Instructions to follow: Retype the listing exactly; omit pictures.

Supplied material:
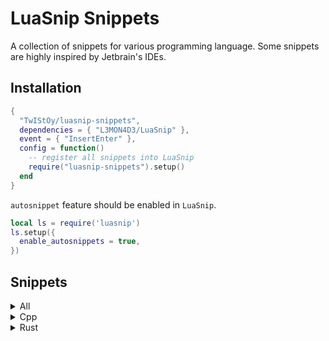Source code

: # LuaSnip Snippets

A collection of snippets for various programming language. Some snippets are
highly inspired by Jetbrain's IDEs.

## Installation

```lua
{
  "TwIStOy/luasnip-snippets",
  dependencies = { "L3MON4D3/LuaSnip" },
  event = { "InsertEnter" },
  config = function()
    -- register all snippets into LuaSnip
    require("luasnip-snippets").setup()
  end
}
```

`autosnippet` feature should be enabled in `LuaSnip`.

```lua
local ls = require('luasnip')
ls.setup({
  enable_autosnippets = true,
})
```

## Snippets

<details>
<summary>All</summary>

#### Normal Snippets

|  Trig   | Desc                               |
| :-----: | ---------------------------------- |
| `todo`  | Expand to linewise `TODO` comment  |
| `fixme` | Expand to linewise `FIXME` comment |
| `note`  | Expand to linewise `NOTE` comment  |

</details>

<details>
<summary>Cpp</summary>

#### Normal Snippets

|    Trig    | Desc                                                                                             | Context Required |
| :--------: | ------------------------------------------------------------------------------------------------ | :--------------: |
|    `fn`    | Expand to lambda function in argument list or function body, otherwise expand to normal function |        No        |
| `\|trans`  | Expand to ranges::views::transform pipe.                                                         |        No        |
| `\|filter` | Expand to ranges::views::filter pipe.                                                            |        No        |
|   `cpo`    | Expand to customize point object.                                                                |        No        |

#### Auto-snippets

|  Trig   | Desc                                                     |       Context Required        |
| :-----: | -------------------------------------------------------- | :---------------------------: |
| `ctor!` | Expand to default constructor                            |           In Class            |
| `dtor!` | Expand to default destructor                             |           In Class            |
|  `cc!`  | Expand to default copy constructor                       |           In Class            |
|  `mv!`  | Expand to default move constructor                       |           In Class            |
| `ncc!`  | Expand to delete copy constructor                        |           In Class            |
| `nmv!`  | Expand to delete move constructor                        |           In Class            |
| `ncm!`  | Expand to delete copy and move constructor               |           In Class            |
| `once`  | Expand to `pragma once` marker at the front of the file. | All lines before are comments |
|  `u8`   | Expand to `uint8_t`.                                     |              No               |
|  `u16`  | Expand to `uint16_t`.                                    |              No               |
|  `u32`  | Expand to `uint32_t`.                                    |              No               |
|  `u64`  | Expand to `uint64_t`.                                    |              No               |
|  `i8`   | Expand to `int8_t`.                                      |              No               |
|  `i16`  | Expand to `int16_t`.                                     |              No               |
|  `i32`  | Expand to `int32_t`.                                     |              No               |
|  `i64`  | Expand to `int64_t`.                                     |              No               |

#### Postfix Snippets

```scheme
[
  (identifier)
  (field_identifier)
] @indent

[
  (call_expression)
  (identifier)
  (template_function)
  (subscript_expression)
  (field_expression)
  (user_defined_literal)
] @any_expr
```

|   Trig    | Desc (placehoder: `?`)                                             | Expr before cursor |
| :-------: | ------------------------------------------------------------------ | :----------------: |
|   `.be`   | Expand to begin and end exprs                                      |     `any_expr`     |
|   `.mv`   | Wraps with `std::move(?)`                                          |     `any_expr`     |
|  `.fwd`   | Wraps with `std::forward<decltype(?)>(?)`                          |     `any_expr`     |
|  `.val`   | Wraps with `std::declval<?>()`                                     |     `any_expr`     |
|   `.dt`   | Wraps with `decltype(?)`                                           |     `any_expr`     |
|   `.uu`   | Wraps with `(void)?`                                               |     `any_expr`     |
|   `.ts`   | Switch indent's coding style between `CamelCase` and `snake_case`. |      `indent`      |
|   `.sc`   | Wraps with `static_cast<>(?)`                                      |     `any_expr`     |
| `.single` | Wraps with `ranges::views::single(?)`                              |     `any_expr`     |

</details>

<details>
<summary>Rust</summary>

#### Postfix Snippets

```scheme
[
  (struct_expression)
  (call_expression)
  (identifier)
  (field_expression)
] @expr

[
  (struct_expression)
  (call_expression)
  (identifier)
  (field_expression)

  (generic_type)
  (scoped_type_identifier)
  (reference_type)
] @expr_or_type
```

|    Trig    | Desc (placehoder: `?`)                                     | Expr before cursor |
| :--------: | ---------------------------------------------------------- | :----------------: |
|   `.rc`    | Wraps with `Rc::new(?)` if expr, `Rc<?>` if type           |   `expr_or_type`   |
|   `.arc`   | Wraps with `Arc::new(?)` if expr, `Arc<?>` if type         |   `expr_or_type`   |
|   `.box`   | Wraps with `Box::new(?)` if expr, `Box<?>` if type         |   `expr_or_type`   |
|   `.mu`    | Wraps with `Mutex::new(?)` if expr, `Mutex<?>` if type     |   `expr_or_type`   |
|   `.rw`    | Wraps with `RwLock::new(?)` if expr, `RwLock<?>` if type   |   `expr_or_type`   |
|  `.cell`   | Wraps with `Cell::new(?)` if expr, `Cell<?>` if type       |   `expr_or_type`   |
| `.refcell` | Wraps with `RefCell::new(?)` if expr, `RefCell<?>` if type |   `expr_or_type`   |
|   `.ref`   | Wraps with `&?`                                            |       `expr`       |
|  `.refm`   | Wraps with `&mut ?`                                        |       `expr`       |
|   `.ok`    | Wraps with `Ok(?)`                                         |       `expr`       |
|   `.err`   | Wraps with `Err(?)`                                        |       `expr`       |
|  `.some`   | Wraps with `Some(?)`                                       |       `expr`       |
| `.println` | Wraps with `println!("{:?}", ?)`                           |       `expr`       |

</details>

Response to this exercise:
Source code

: # LuaSnip Snippets

A collection of snippets for various programming language. Some snippets are
highly inspired by Jetbrain's IDEs.

## Installation

```lua
{
  "TwIStOy/luasnip-snippets",
  dependencies = { "L3MON4D3/LuaSnip" },
  event = { "InsertEnter" },
  config = function()
    -- register all snippets into LuaSnip
    require("luasnip-snippets").setup()
  end
}
```

`autosnippet` feature should be enabled in `LuaSnip`.

```lua
local ls = require('luasnip')
ls.setup({
  enable_autosnippets = true,
})
```

## Snippets

<details>
<summary>All</summary>

#### Normal Snippets

|  Trig   | Desc                               |
| :-----: | ---------------------------------- |
| `todo`  | Expand to linewise `TODO` comment  |
| `fixme` | Expand to linewise `FIXME` comment |
| `note`  | Expand to linewise `NOTE` comment  |

</details>

<details>
<summary>Cpp</summary>

#### Normal Snippets

|    Trig    | Desc                                                                                             | Context Required |
| :--------: | ------------------------------------------------------------------------------------------------ | :--------------: |
|    `fn`    | Expand to lambda function in argument list or function body, otherwise expand to normal function |        No        |
| `\|trans`  | Expand to ranges::views::transform pipe.                                                         |        No        |
| `\|filter` | Expand to ranges::views::filter pipe.                                                            |        No        |
|   `cpo`    | Expand to customize point object.                                                                |        No        |

#### Auto-snippets

|  Trig   | Desc                                                     |       Context Required        |
| :-----: | -------------------------------------------------------- | :---------------------------: |
| `ctor!` | Expand to default constructor                            |           In Class            |
| `dtor!` | Expand to default destructor                             |           In Class            |
|  `cc!`  | Expand to default copy constructor                       |           In Class            |
|  `mv!`  | Expand to default move constructor                       |           In Class            |
| `ncc!`  | Expand to delete copy constructor                        |           In Class            |
| `nmv!`  | Expand to delete move constructor                        |           In Class            |
| `ncm!`  | Expand to delete copy and move constructor               |           In Class            |
| `once`  | Expand to `pragma once` marker at the front of the file. | All lines before are comments |
|  `u8`   | Expand to `uint8_t`.                                     |              No               |
|  `u16`  | Expand to `uint16_t`.                                    |              No               |
|  `u32`  | Expand to `uint32_t`.                                    |              No               |
|  `u64`  | Expand to `uint64_t`.                                    |              No               |
|  `i8`   | Expand to `int8_t`.                                      |              No               |
|  `i16`  | Expand to `int16_t`.                                     |              No               |
|  `i32`  | Expand to `int32_t`.                                     |              No               |
|  `i64`  | Expand to `int64_t`.                                     |              No               |

#### Postfix Snippets

```scheme
[
  (identifier)
  (field_identifier)
] @indent

[
  (call_expression)
  (identifier)
  (template_function)
  (subscript_expression)
  (field_expression)
  (user_defined_literal)
] @any_expr
```

|   Trig    | Desc (placehoder: `?`)                                             | Expr before cursor |
| :-------: | ------------------------------------------------------------------ | :----------------: |
|   `.be`   | Expand to begin and end exprs                                      |     `any_expr`     |
|   `.mv`   | Wraps with `std::move(?)`                                          |     `any_expr`     |
|  `.fwd`   | Wraps with `std::forward<decltype(?)>(?)`                          |     `any_expr`     |
|  `.val`   | Wraps with `std::declval<?>()`                                     |     `any_expr`     |
|   `.dt`   | Wraps with `decltype(?)`                                           |     `any_expr`     |
|   `.uu`   | Wraps with `(void)?`                                               |     `any_expr`     |
|   `.ts`   | Switch indent's coding style between `CamelCase` and `snake_case`. |      `indent`      |
|   `.sc`   | Wraps with `static_cast<>(?)`                                      |     `any_expr`     |
| `.single` | Wraps with `ranges::views::single(?)`                              |     `any_expr`     |

</details>

<details>
<summary>Rust</summary>

#### Postfix Snippets

```scheme
[
  (struct_expression)
  (call_expression)
  (identifier)
  (field_expression)
] @expr

[
  (struct_expression)
  (call_expression)
  (identifier)
  (field_expression)

  (generic_type)
  (scoped_type_identifier)
  (reference_type)
] @expr_or_type
```

|    Trig    | Desc (placehoder: `?`)                                     | Expr before cursor |
| :--------: | ---------------------------------------------------------- | :----------------: |
|   `.rc`    | Wraps with `Rc::new(?)` if expr, `Rc<?>` if type           |   `expr_or_type`   |
|   `.arc`   | Wraps with `Arc::new(?)` if expr, `Arc<?>` if type         |   `expr_or_type`   |
|   `.box`   | Wraps with `Box::new(?)` if expr, `Box<?>` if type         |   `expr_or_type`   |
|   `.mu`    | Wraps with `Mutex::new(?)` if expr, `Mutex<?>` if type     |   `expr_or_type`   |
|   `.rw`    | Wraps with `RwLock::new(?)` if expr, `RwLock<?>` if type   |   `expr_or_type`   |
|  `.cell`   | Wraps with `Cell::new(?)` if expr, `Cell<?>` if type       |   `expr_or_type`   |
| `.refcell` | Wraps with `RefCell::new(?)` if expr, `RefCell<?>` if type |   `expr_or_type`   |
|   `.ref`   | Wraps with `&?`                                            |       `expr`       |
|  `.refm`   | Wraps with `&mut ?`                                        |       `expr`       |
|   `.ok`    | Wraps with `Ok(?)`                                         |       `expr`       |
|   `.err`   | Wraps with `Err(?)`                                        |       `expr`       |
|  `.some`   | Wraps with `Some(?)`                                       |       `expr`       |
| `.println` | Wraps with `println!("{:?}", ?)`                           |       `expr`       |

</details>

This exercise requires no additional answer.